I need some story characters for my current WIP. The protagonist, Andy, is a writer; he’s married with a young child. He’s a bit of an introvert, but no man is an island and his wife definitely has friends. So who else will show up in this story? That’s the first question.

His Writer’s Group

Andy needs humor in his life, so I want at least one of his writer friends to be funny in some way. But how? Does she have a humorous outlook on life, or is she the comic relief simply because she’s such a clown? I want a group of 3 other writers, each with contrasting personalities.

A Rival Writer & Nemesis

This story is a bit tongue-in-cheek, and I hope most writers don’t have a “nemesis” who taunts them and makes scathing remarks about them on social media. But Andy does. I need his nemesis to have some quirks and secrets to round him out. Maybe even a few likable characteristics that Andy doesn’t see through his haze of agitation towards the guy.

His Wife’s Best Friends

Andy’s wife, Alice, has a large network of friends. But I want one or two in particular that she’s close to. These are the people who influence her outlook on life (and Andy) the most. One will be a co-worker and one is a long-time friend she grew up with, maybe even a cousin.
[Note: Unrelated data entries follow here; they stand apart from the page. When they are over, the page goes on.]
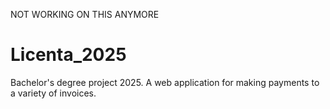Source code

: NOT WORKING ON THIS ANYMORE

# Licenta_2025
Bachelor's degree project 2025. A web application for making payments to a variety of invoices.
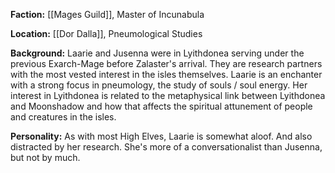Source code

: **Faction:**
[[Mages Guild]], Master of Incunabula

**Location:** 
[[Dor Dalla]], Pneumological Studies

**Background:**
Laarie and Jusenna were in Lyithdonea serving under the previous Exarch-Mage before Zalaster's arrival. They are research partners with the most vested interest in the isles themselves. Laarie is an enchanter with a strong focus in pneumology, the study of souls / soul energy. Her interest in Lyithdonea is related to the metaphysical link between Lyithdonea and Moonshadow and how that affects the spiritual attunement of people and creatures in the isles.

**Personality:**
As with most High Elves, Laarie is somewhat aloof. And also distracted by her research. She's more of a conversationalist than Jusenna, but not by much.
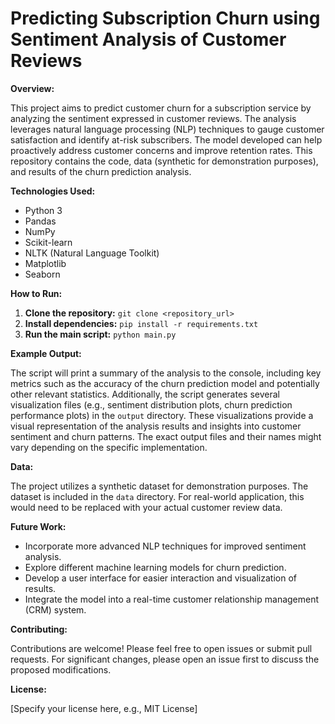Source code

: # Predicting Subscription Churn using Sentiment Analysis of Customer Reviews

**Overview:**

This project aims to predict customer churn for a subscription service by analyzing the sentiment expressed in customer reviews.  The analysis leverages natural language processing (NLP) techniques to gauge customer satisfaction and identify at-risk subscribers.  The model developed can help proactively address customer concerns and improve retention rates.  This repository contains the code, data (synthetic for demonstration purposes), and results of the churn prediction analysis.

**Technologies Used:**

* Python 3
* Pandas
* NumPy
* Scikit-learn
* NLTK (Natural Language Toolkit)
* Matplotlib
* Seaborn

**How to Run:**

1. **Clone the repository:**  `git clone <repository_url>`
2. **Install dependencies:** `pip install -r requirements.txt`
3. **Run the main script:** `python main.py`

**Example Output:**

The script will print a summary of the analysis to the console, including key metrics such as the accuracy of the churn prediction model and potentially other relevant statistics.  Additionally, the script generates several visualization files (e.g., sentiment distribution plots, churn prediction performance plots) in the `output` directory. These visualizations provide a visual representation of the analysis results and insights into customer sentiment and churn patterns.  The exact output files and their names might vary depending on the specific implementation.


**Data:**

The project utilizes a synthetic dataset for demonstration purposes.  The dataset is included in the `data` directory.  For real-world application, this would need to be replaced with your actual customer review data.

**Future Work:**

* Incorporate more advanced NLP techniques for improved sentiment analysis.
* Explore different machine learning models for churn prediction.
* Develop a user interface for easier interaction and visualization of results.
* Integrate the model into a real-time customer relationship management (CRM) system.


**Contributing:**

Contributions are welcome! Please feel free to open issues or submit pull requests.  For significant changes, please open an issue first to discuss the proposed modifications.


**License:**

[Specify your license here, e.g., MIT License]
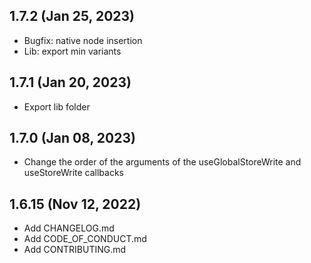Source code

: ## 1.7.2 (Jan 25, 2023)

- Bugfix: native node insertion
- Lib: export min variants

## 1.7.1 (Jan 20, 2023)

- Export lib folder

## 1.7.0 (Jan 08, 2023)

- Change the order of the arguments of the useGlobalStoreWrite and useStoreWrite callbacks

## 1.6.15 (Nov 12, 2022)

- Add CHANGELOG.md
- Add CODE_OF_CONDUCT.md
- Add CONTRIBUTING.md
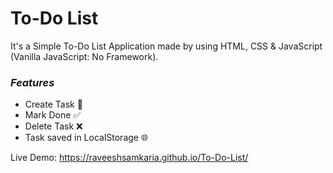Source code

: # To-Do List

It's a Simple To-Do List Application made by using HTML, CSS & JavaScript (Vanilla JavaScript: No Framework).

### *Features*
* Create Task 📝
* Mark Done ✅
* Delete Task ❌
* Task saved in LocalStorage 🌐

Live Demo: https://raveeshsamkaria.github.io/To-Do-List/
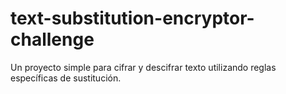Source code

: # text-substitution-encryptor-challenge
Un proyecto simple para cifrar y descifrar texto utilizando reglas específicas de sustitución.
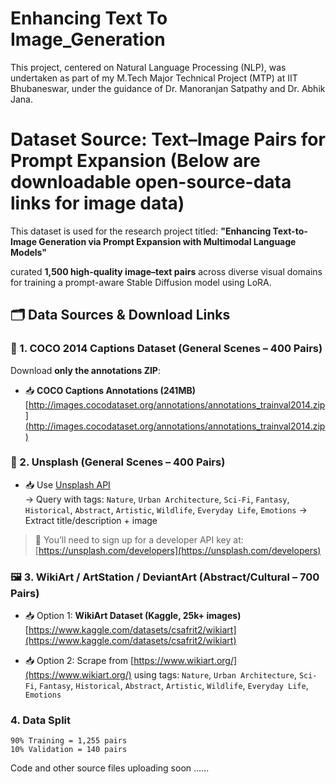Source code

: # Enhancing Text To Image_Generation
   This project, centered on Natural Language Processing (NLP), was undertaken as part of my M.Tech Major Technical Project (MTP) at IIT Bhubaneswar, under the guidance of Dr. Manoranjan Satpathy and Dr. Abhik Jana.

# Dataset Source: Text–Image Pairs for Prompt Expansion (Below are downloadable open-source-data links for image data)

This dataset is used for the research project titled: **"Enhancing Text-to-Image Generation via Prompt Expansion with Multimodal Language Models"**

curated **1,500 high-quality image–text pairs** across diverse visual domains for training a prompt-aware Stable Diffusion model using LoRA.

## 🗂️ Data Sources & Download Links

### 🐘 1. COCO 2014 Captions Dataset (General Scenes – 400 Pairs)

Download **only the annotations ZIP**:

- 📥 **COCO Captions Annotations (241MB)**  
  [http://images.cocodataset.org/annotations/annotations_trainval2014.zip](http://images.cocodataset.org/annotations/annotations_trainval2014.zip)


### 🌄 2. Unsplash (General Scenes – 400 Pairs)

- 📥 Use [Unsplash API](https://unsplash.com/documentation)  
  → Query with tags: `Nature`,  `Urban Architecture`,
`Sci-Fi`,  `Fantasy`, `Historical`, `Abstract`, `Artistic`, `Wildlife`, `Everyday Life`, `Emotions` 
  → Extract title/description + image

> 🔑 You’ll need to sign up for a developer API key at: [https://unsplash.com/developers](https://unsplash.com/developers)


### 🖼️ 3. WikiArt / ArtStation / DeviantArt (Abstract/Cultural – 700 Pairs)

- 📥 Option 1: **WikiArt Dataset (Kaggle, 25k+ images)**  
  [https://www.kaggle.com/datasets/csafrit2/wikiart](https://www.kaggle.com/datasets/csafrit2/wikiart)

- 📥 Option 2: Scrape from [https://www.wikiart.org/](https://www.wikiart.org/) using tags: `Nature`,  `Urban Architecture`,
`Sci-Fi`,  `Fantasy`, `Historical`, `Abstract`, `Artistic`, `Wildlife`, `Everyday Life`, `Emotions`

### 4. Data Split 
    90% Training = 1,255 pairs
    10% Validation = 140 pairs

Code and other source files uploading soon ......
Coming up with all these characters feels intimidating to me, especially when I list them all out like this (and actually this isn’t all of them! the story has a dozen other minor characters waiting to be imagined to life).

Next Step: Brainstorm with the Tools

Writer’s Group: Physical descriptions

First, what genders are these story characters? Andy is not an alpha male personality, and I think he relates well to women. Maybe he’s the only guy in his group. So I need 3 women.

  • The funny gal
  • The ambitious one
  • The novice writer (an improvement project of the ambitious one)

Let’s give each of them some physical description. I’ll pop over to the Physical Features Thesaurus on One Stop:

One Stop - Physical traits thesaurus

I pick a general body type (slender, stocky, etc) for each one. Then I pick two details for each woman (eyes, hair, hands, etc), varying which features I use for each.

  • The funny gal: sickly (her humor is part of her coping mechanism), cheeks hollow, skinny arms
  • The ambitious one: petite build, fingernails that demand attention, legs built like an Olympic speed skater (roller derby amateur?)
  • The novice writer (an improvement project of the ambitious one): stocky build, hunched shoulders (poor posture), eyes with a feverish sparkle

On the detail pages behind the list of features, One Stop gives a thorough rundown for each. For example, I choose “fingernails” as one of the features I focus on for the Ambitious writer.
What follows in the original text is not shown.